• _Exercise details_: Hand back all of the records exactly as they read.

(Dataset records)
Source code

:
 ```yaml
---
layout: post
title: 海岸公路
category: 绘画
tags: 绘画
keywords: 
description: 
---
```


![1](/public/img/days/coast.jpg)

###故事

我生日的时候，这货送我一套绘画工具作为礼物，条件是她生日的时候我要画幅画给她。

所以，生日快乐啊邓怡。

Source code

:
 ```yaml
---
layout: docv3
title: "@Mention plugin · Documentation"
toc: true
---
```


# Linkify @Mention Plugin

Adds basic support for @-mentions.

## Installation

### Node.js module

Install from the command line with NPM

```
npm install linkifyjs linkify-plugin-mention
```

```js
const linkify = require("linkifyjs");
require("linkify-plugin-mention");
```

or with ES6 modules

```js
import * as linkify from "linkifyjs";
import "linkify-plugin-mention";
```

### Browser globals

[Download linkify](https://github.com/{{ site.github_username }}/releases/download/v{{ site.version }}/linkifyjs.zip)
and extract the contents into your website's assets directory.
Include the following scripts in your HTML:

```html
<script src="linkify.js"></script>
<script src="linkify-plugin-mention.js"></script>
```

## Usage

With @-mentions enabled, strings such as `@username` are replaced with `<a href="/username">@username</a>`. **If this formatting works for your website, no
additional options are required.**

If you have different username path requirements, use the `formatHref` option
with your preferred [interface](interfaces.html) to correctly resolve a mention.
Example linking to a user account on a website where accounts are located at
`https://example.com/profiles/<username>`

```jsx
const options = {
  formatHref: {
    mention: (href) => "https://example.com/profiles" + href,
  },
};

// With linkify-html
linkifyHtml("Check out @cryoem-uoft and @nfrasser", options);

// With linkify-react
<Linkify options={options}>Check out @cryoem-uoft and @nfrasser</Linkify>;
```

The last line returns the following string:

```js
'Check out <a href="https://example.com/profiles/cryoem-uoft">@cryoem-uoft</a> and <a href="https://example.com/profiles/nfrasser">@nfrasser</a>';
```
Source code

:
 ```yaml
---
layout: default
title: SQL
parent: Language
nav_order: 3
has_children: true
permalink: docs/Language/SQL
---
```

• _Output for this exercise_:
Source code

:
 ```yaml
---
layout: post
title: 海岸公路
category: 绘画
tags: 绘画
keywords: 
description: 
---
```


![1](/public/img/days/coast.jpg)

###故事

我生日的时候，这货送我一套绘画工具作为礼物，条件是她生日的时候我要画幅画给她。

所以，生日快乐啊邓怡。

Source code

:
 ```yaml
---
layout: docv3
title: "@Mention plugin · Documentation"
toc: true
---
```


# Linkify @Mention Plugin

Adds basic support for @-mentions.

## Installation

### Node.js module

Install from the command line with NPM

```
npm install linkifyjs linkify-plugin-mention
```

```js
const linkify = require("linkifyjs");
require("linkify-plugin-mention");
```

or with ES6 modules

```js
import * as linkify from "linkifyjs";
import "linkify-plugin-mention";
```

### Browser globals

[Download linkify](https://github.com/{{ site.github_username }}/releases/download/v{{ site.version }}/linkifyjs.zip)
and extract the contents into your website's assets directory.
Include the following scripts in your HTML:

```html
<script src="linkify.js"></script>
<script src="linkify-plugin-mention.js"></script>
```

## Usage

With @-mentions enabled, strings such as `@username` are replaced with `<a href="/username">@username</a>`. **If this formatting works for your website, no
additional options are required.**

If you have different username path requirements, use the `formatHref` option
with your preferred [interface](interfaces.html) to correctly resolve a mention.
Example linking to a user account on a website where accounts are located at
`https://example.com/profiles/<username>`

```jsx
const options = {
  formatHref: {
    mention: (href) => "https://example.com/profiles" + href,
  },
};

// With linkify-html
linkifyHtml("Check out @cryoem-uoft and @nfrasser", options);

// With linkify-react
<Linkify options={options}>Check out @cryoem-uoft and @nfrasser</Linkify>;
```

The last line returns the following string:

```js
'Check out <a href="https://example.com/profiles/cryoem-uoft">@cryoem-uoft</a> and <a href="https://example.com/profiles/nfrasser">@nfrasser</a>';
```
Source code

:
 ```yaml
---
layout: default
title: SQL
parent: Language
nav_order: 3
has_children: true
permalink: docs/Language/SQL
---
```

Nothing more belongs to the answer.